As an ardent animal lover, the death, the loss of an animal has always been heartbreaking to me.
As a mother, I was concerned as to how I should react in front of my children. I’m a blubberer, you see, but I needed now to think of how I could help them through the loss of an animal without it seeming that it was the end of the world.
I was shielded from anything that represented death as a child. I didn’t know where my maternal Grandfather had gone and no one else seemed to know. Several years later my paternal Grandfather went missing too and all this was a great mystery to me.
My first experience of death came when I was very little and our dog was killed on the road. I know that I cried a lot. My next dog was a wanderer and when he disappeared my parents resolved that he had wandered off and would come back. He did come back, months later he wandered into my school yard, I very happily took him home. My bunny went missing and Mum and Dad told me he had burrowed under the fence. I combed the neighbourhood in search of Peter bunny, but never found him.
My real experience of death came as a profound experience. My second baby boy died 2 days after birth. The doctor hit me up with Valium and my family planned and attended the funeral without me. The culture in my family of not talking and dealing with death, left me shattered. My thoughts went back to the past generations, people in my family that I had not been able to say goodbye to. I am not criticizing my family, it was their way but to me, it made everything superficial and unreal.

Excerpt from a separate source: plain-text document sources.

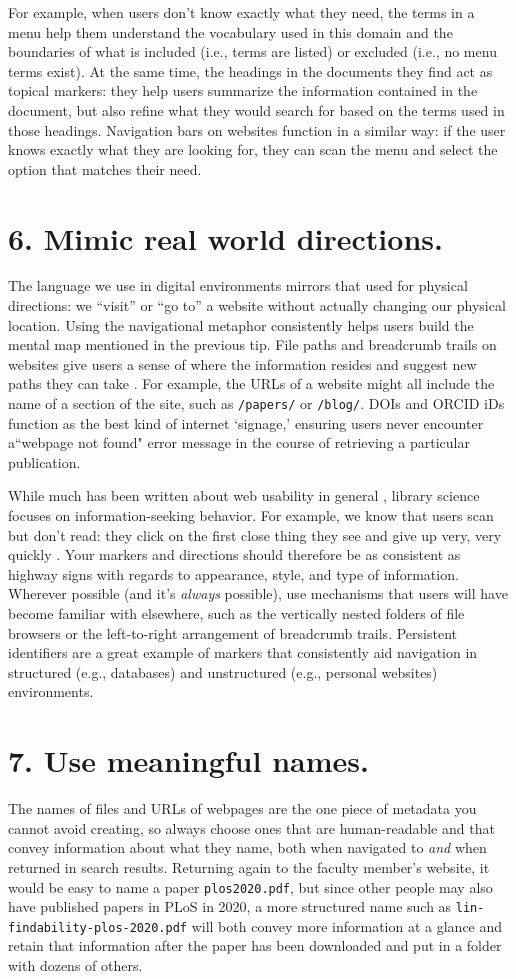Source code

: \documentclass[10pt,letterpaper]{article}
\newcommand{\rulemajor}[1]{\section*{#1}}
\begin{document}
For example, when users don't know exactly what they need, the terms in a menu
help them understand the vocabulary used in this domain and the boundaries of
what is included (i.e., terms are listed) or excluded (i.e., no menu terms
exist). At the same time, the headings in the documents they find act as topical
markers: they help users summarize the information contained in the document,
but also refine what they would search for based on the terms used in those
headings. Navigation bars on websites function in a similar way: if the user
knows exactly what they are looking for, they can scan the menu and select the
option that matches their need.

\rulemajor{6. Mimic real world directions.}

The language we use in digital environments mirrors that used for physical
directions: we ``visit'' or ``go to'' a website without actually changing our
physical location. Using the navigational metaphor consistently helps users
build the mental map mentioned in the previous tip. File paths and breadcrumb
trails on websites give users a sense of where the information resides and
suggest new paths they can take \cite{Krug2014}. For example, the URLs of a
website might all include the name of a section of the site, such as
\texttt{/papers/} or \texttt{/blog/}.  
DOIs and ORCID iDs function as the best kind of internet `signage,' ensuring users never encounter a``webpage not found" error message in the course of retrieving a particular publication.

While much has been written about web usability in general
\cite{Covert2014,NNG2020}, library science focuses on information-seeking
behavior.  For example, we know that users scan but don't read: they click on
the first close thing they see and give up very, very quickly
\cite{Bates2002}. Your markers and directions should therefore be as consistent
as highway signs with regards to appearance, style, and type of
information. Wherever possible (and it's \emph{always} possible), use mechanisms
that users will have become familiar with elsewhere, such as the vertically
nested folders of file browsers or the left-to-right arrangement of breadcrumb
trails. Persistent identifiers are a great example of markers that consistently aid navigation in structured (e.g., databases) and unstructured (e.g., personal websites) environments.

\rulemajor{7. Use meaningful names.}

The names of files and URLs of webpages are the one piece of metadata you cannot
avoid creating, so always choose ones that are human-readable and that convey
information about what they name, both when navigated to \emph{and} when
returned in search results. Returning again to the faculty member's website, it
would be easy to name a paper \texttt{plos2020.pdf}, but since other people may
also have published papers in PLoS in 2020, a more structured name such as
\texttt{lin-findability-plos-2020.pdf} will both convey more information at a
glance and retain that information after the paper has been downloaded and put
in a folder with dozens of others.
\end{document}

I determined that I was going to deal with life circumstances in a very different way.
As my children grew we had so many beautiful family pets who were so loved. I taught them to be involved, to say goodbye each according to his or her own way. We had family funerals for each furry friend that passed on. They built little altars, wrote little stories in their own way. They decorated the altar with candles and lit them and sometimes placed memorabilia. We all cried together and celebrated the animals’ life together. Through our tears we would laugh at the naughty things the cat or dog did and reminisced on what we loved about them. We would put their collars on the mantel piece with a picture and talk about them until life returned to normal.